My favorite aspect of Chef Will was his personal life, details of which he liked to share freely and loudly. CW was one of those people—often found drunkenly bellied up to a bar—who share intimate details of their lives at absurdly high volumes in public places. After all, what better way to ensure everyone knows you exist than to bullhorn things that should probably be saved for confession?!

My favorite Chef Will story? It’s difficult to pick, but here goes. He once popped his head into our place before we opened. He bantered his usual nonsense about dry-curing-this or escabeche-ing-that, only to conclude by telling us about his day off. According to Will, he spent his day at the strip club, after which he took a stripper home and “crushed” her.

Yes, “crushed” is the verb Chef Will used. Because that’s what Chef Will does to strippers. He crushes them.

(Insert here the sound of me clearing my throat. Also: in my imagining the interaction likely went as follows: Chef Will hung out at a strip club, boisterously bellowing and blowing more cash than he could afford to blow until he slyly offered a dancer money for sex. Eventually he ended up in some seedy and sad hotel with her. Cut to the hotel: Chef Will is crumpled on the floor at the foot of the bed, dressed only in his underwear, which are stained with a dark shadow of his semen. His head is hung and he is crying angrily. The girl sits above him on the bed in her bra and skirt, distractedly painting her nails and smoking. Occasionally she assures him in a patronizing voice that “It happens all the time.” Then she reminds him that he still owes her $400.)

The folks in my restaurant treated Chef Will the only way you can treat someone like Chef Will: with wry, crinkle-lipped mockery.

Is Chef Will Cheffing-Out?, we’d ask as we’d watch him bark at some underling who’d failed to appreciate whatever pearl of wisdom CW had cracked open.

Hey Chef Will—you hit the strip clubs this weekend?, we’d inquire, hopeful of another tall tale of stripper-crushing.
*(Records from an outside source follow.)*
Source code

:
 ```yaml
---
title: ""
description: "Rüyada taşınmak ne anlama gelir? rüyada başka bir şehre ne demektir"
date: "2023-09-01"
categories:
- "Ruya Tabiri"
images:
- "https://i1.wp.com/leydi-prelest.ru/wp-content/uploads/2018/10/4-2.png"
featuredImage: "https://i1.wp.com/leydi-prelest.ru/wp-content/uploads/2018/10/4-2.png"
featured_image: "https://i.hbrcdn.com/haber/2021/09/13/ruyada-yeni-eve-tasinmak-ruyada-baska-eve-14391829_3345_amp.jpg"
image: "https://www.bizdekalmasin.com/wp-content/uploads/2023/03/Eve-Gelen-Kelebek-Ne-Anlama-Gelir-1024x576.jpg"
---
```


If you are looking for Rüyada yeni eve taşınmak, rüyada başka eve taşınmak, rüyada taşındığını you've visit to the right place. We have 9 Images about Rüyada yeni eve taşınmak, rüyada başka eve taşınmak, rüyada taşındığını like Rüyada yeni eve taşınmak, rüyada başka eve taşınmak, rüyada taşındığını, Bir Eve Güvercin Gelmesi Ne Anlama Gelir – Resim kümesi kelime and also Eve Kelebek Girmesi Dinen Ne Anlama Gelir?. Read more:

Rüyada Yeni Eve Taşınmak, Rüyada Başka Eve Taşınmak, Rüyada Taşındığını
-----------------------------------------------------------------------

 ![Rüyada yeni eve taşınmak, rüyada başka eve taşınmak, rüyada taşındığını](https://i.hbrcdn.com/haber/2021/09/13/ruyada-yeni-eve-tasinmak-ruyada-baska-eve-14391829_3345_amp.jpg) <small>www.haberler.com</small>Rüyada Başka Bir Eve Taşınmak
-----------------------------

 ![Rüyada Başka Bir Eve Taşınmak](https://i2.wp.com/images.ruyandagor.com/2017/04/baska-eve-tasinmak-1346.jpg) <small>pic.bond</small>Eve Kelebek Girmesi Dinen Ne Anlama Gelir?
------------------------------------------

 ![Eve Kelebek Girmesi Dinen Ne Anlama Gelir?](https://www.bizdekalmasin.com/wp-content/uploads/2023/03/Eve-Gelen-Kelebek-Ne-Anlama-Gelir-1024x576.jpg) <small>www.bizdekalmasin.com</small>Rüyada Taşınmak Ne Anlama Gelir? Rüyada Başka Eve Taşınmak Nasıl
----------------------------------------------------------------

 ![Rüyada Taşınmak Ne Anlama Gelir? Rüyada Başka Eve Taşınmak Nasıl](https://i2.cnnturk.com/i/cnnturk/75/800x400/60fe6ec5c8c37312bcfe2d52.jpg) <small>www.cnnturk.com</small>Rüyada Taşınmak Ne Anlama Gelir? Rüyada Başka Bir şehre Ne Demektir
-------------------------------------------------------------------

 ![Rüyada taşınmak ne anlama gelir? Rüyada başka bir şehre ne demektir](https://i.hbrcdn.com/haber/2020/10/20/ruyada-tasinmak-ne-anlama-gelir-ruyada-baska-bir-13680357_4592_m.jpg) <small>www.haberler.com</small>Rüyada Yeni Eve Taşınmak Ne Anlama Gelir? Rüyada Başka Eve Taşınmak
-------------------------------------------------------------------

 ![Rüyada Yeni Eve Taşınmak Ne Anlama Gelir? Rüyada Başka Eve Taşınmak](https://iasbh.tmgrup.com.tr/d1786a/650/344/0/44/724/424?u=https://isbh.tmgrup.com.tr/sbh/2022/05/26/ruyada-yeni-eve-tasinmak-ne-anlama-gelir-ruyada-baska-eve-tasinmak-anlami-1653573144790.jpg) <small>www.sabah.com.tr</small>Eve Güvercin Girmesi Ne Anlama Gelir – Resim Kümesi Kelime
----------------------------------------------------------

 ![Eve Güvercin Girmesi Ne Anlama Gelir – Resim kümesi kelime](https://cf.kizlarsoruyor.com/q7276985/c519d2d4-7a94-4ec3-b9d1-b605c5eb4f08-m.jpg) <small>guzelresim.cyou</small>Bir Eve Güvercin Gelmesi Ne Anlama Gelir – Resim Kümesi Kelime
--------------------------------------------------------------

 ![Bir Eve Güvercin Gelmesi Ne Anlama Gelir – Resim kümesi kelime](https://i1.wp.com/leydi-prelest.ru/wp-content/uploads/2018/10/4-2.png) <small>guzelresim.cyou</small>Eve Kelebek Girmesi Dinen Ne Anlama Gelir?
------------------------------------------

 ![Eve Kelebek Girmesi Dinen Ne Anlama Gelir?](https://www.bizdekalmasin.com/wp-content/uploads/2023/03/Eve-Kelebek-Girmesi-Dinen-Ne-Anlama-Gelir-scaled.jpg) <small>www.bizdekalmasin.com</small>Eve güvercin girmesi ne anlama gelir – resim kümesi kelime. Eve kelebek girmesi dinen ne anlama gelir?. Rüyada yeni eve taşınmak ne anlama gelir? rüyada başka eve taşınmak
And so forth.

The truly remarkable thing about Chef Will is that not never ever once did he understand that we were making fun of him, a behavioral tick that brings us back to the promise of this essay: naming.

It’s likely that most of you know a Chef Will of your own: a curiosity who, all other idiosyncrasies aside, is completely and delightfully oblivious to the mockeries she receives from others. Ask your Chef Will something sarcastically and she’ll reply in earnest. Make a play on one of her behaviors and she’ll nod sincerely and think that you’re truly getting her. And so on.

And so, to the lexical contributions that have already been made on this site (readers are invited to revisit the always lovely, Riding the Rails), I offer the following term to capture just such a character:

Chef Will Syndrome.

An example of usage: “Poor Bobby, he just doesn’t get that we’re making fun of his remote control car collection. He really thinks we find it cool. Poor bastard suffers from a serious case of Chef Will Syndrome.”

Sadly, scientists have yet to develop a cure for this syndrome. To date there are no pills, psychotherapies, genetic modifications or Reiki hands-(almost)-on positions that can ward off this harrowing disease. Until a cure arrives we will pray for all sufferers: may they continue onward as obliviously and sincerely as ever. And thank God for placing such kooks in the world. It’d be a dire, dark place without them.